Most of the older bespoke shoes I've seen (many of which had not been worn) did not have sole finishing on par with current RTW such as Edward Green, C&J Handgrade etc. Things may have changed in recent years, I'm not certain.
The embossed Peal definitely reeks of bespole, a la Lobb London
Interestingly, the soles of the various London bespoke makers look substantially the same - the main distinguishing mark is name of the house stamped on the sole in the same manner Peal is stamped on Carlo's shoes. As for the bespoke vs. sized issue, I might add that I've sold several sized pairs that seem to be from the same era. They were obviously made by Edward Green, and most of the interior markings were substantially different, also theere was a size clearly indicated.
post #14 of 15
Interestingly, the soles of the various London bespoke makers look substantially the same - the main distinguishing mark is name of the house stamped on the sole in the same manner Peal is stamped on Carlo's shoes.

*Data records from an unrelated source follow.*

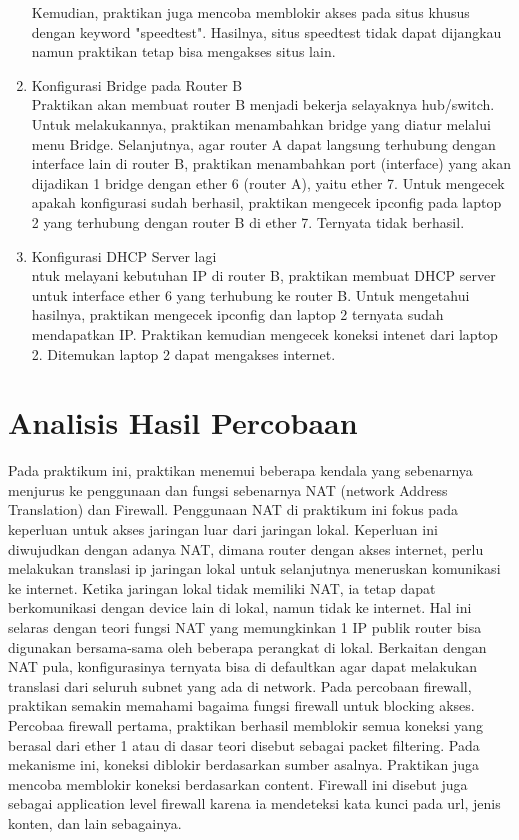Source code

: \begin{enumerate}
  Kemudian, praktikan juga mencoba memblokir akses pada situs khusus dengan keyword "speedtest". Hasilnya, situs speedtest tidak dapat dijangkau namun praktikan tetap bisa mengakses situs lain. 
  \item Konfigurasi Bridge pada Router B \\
  Praktikan akan membuat router B menjadi bekerja selayaknya hub/switch. Untuk melakukannya, praktikan menambahkan bridge yang diatur melalui menu Bridge. Selanjutnya, agar router A dapat langsung terhubung dengan interface lain di router B, praktikan menambahkan port (interface) yang akan dijadikan 1 bridge dengan ether 6 (router A), yaitu ether 7. Untuk mengecek apakah konfigurasi sudah berhasil, praktikan mengecek ipconfig pada laptop 2 yang terhubung dengan router B di ether 7. Ternyata tidak berhasil. 
  \item Konfigurasi DHCP Server lagi \\
  ntuk melayani kebutuhan IP di router B, praktikan membuat DHCP server untuk interface ether 6 yang terhubung ke router B. Untuk mengetahui hasilnya, praktikan mengecek ipconfig dan laptop 2 ternyata sudah mendapatkan IP. Praktikan kemudian mengecek koneksi intenet dari laptop 2. Ditemukan laptop 2 dapat mengakses internet.
\end{enumerate}

\section{Analisis Hasil Percobaan}
Pada praktikum ini, praktikan menemui beberapa kendala yang sebenarnya menjurus ke penggunaan dan fungsi sebenarnya NAT (network Address Translation) dan Firewall. Penggunaan NAT di praktikum ini fokus pada keperluan untuk akses jaringan luar dari jaringan lokal. Keperluan ini diwujudkan dengan adanya NAT, dimana router dengan akses internet, perlu melakukan translasi ip jaringan lokal untuk selanjutnya meneruskan komunikasi ke internet. Ketika jaringan lokal tidak memiliki NAT, ia tetap dapat berkomunikasi dengan device lain di lokal, namun tidak ke internet. Hal ini selaras dengan teori fungsi NAT yang memungkinkan 1 IP publik router bisa digunakan bersama-sama oleh beberapa perangkat di lokal. Berkaitan dengan NAT pula, konfigurasinya ternyata bisa di defaultkan agar dapat melakukan translasi dari seluruh subnet yang ada di network. Pada percobaan firewall, praktikan semakin memahami bagaima fungsi firewall untuk blocking akses.  Percobaa firewall pertama, praktikan berhasil memblokir semua koneksi yang berasal dari ether 1 atau di dasar teori disebut sebagai packet filtering. Pada mekanisme ini, koneksi diblokir berdasarkan sumber asalnya. Praktikan juga mencoba memblokir koneksi berdasarkan content. Firewall ini disebut juga sebagai application level firewall karena ia mendeteksi kata kunci pada url, jenis konten, dan lain sebagainya.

Well, AFAIK they all use Bakers leather for the soling, and they have alot of overlap amongst the makers they use, so the soles should look similar. Interestingly, I think Lobb is the only maker who now stamps the soles before they go to the maker; I guess they do this so that the maker cannot substitute cheaper leather, but it can cause problems. A piece of sole leather can have a firmer end and a less firm end; you want the maker to use the firmer end for the forefoot and the less firm area for the heel, where it won't be subject to wear. However, because Lobb's sole leather is pre-stamped, the maker has no choice as to orientation; sometimes the lesser quality end must be used for the forefoot. Also, the stamp may not line up square with the heel, so it can be askew relative to the central axis of the sole -- no big deal from a functional perspective, but rather unappealing from an aesthetic perspective. I do think the finishing has improved over the last years; I would guess that this is because the bespoke companies are selling luxury goods, and their customers expect (and deserve) very well finished shoes. Perhaps 30 or 40 years ago, the shoes were not quite such a luxury, or perhaps the customers' expectations were simply lower.
post #15 of 15
I think Lance is right. Back in the 1960s-70s bespoke shoes were not quite the luxury fetish object that they are today. Surely much credit for this must go to the favorable dollar/pound exchange rates which prevailed for so many years. Every once in a while I come across a large collection of bespoke shoes (Henry Maxwell seems to have been the favorite here in San Francisco), often spanning a couple of decades. And while these shoes are usually incredibly beautiful and often made of a grade of leather rarely seen these days, it's also clear that they were routinely ordered as part of a normal wardrobe (including even things like golf shoes). The styles mostly span a narrow range of plain oxfords and wingtips in black and brown and multiple pairs of the very same shoe are not unusual. In contrast, bespoke shoes today seem to be mainly the province of intensely dedicated shoe fans (sorry) who are willing to pay dearly for shoes showing off all the classic features in the custom canon--bevelled waist, chisel toe, fine antiquing, etc. I think previous generations were much less educated in the fine points and probably relied much more heavily on the judgment of the maker, which in general led to less flamboyant and more discrete shoes. Still, I would put the finest shoes of this era up against anything--the best examples show a classic perfection in both design and execution that is rare these days. Nice as they are, I wouldn't put these particular Peals in this elevated class. They are a bit wide, the leather is just nice rather than spectacular, and the broguing doesn't begin to compare with the work done at Maxwell or Lobb. The design, however, is wonderful, really evoking the best of the Edwardian era, and I'm not at all surprised that Edward Green continues to make a shoe in this style (the Wigmore?).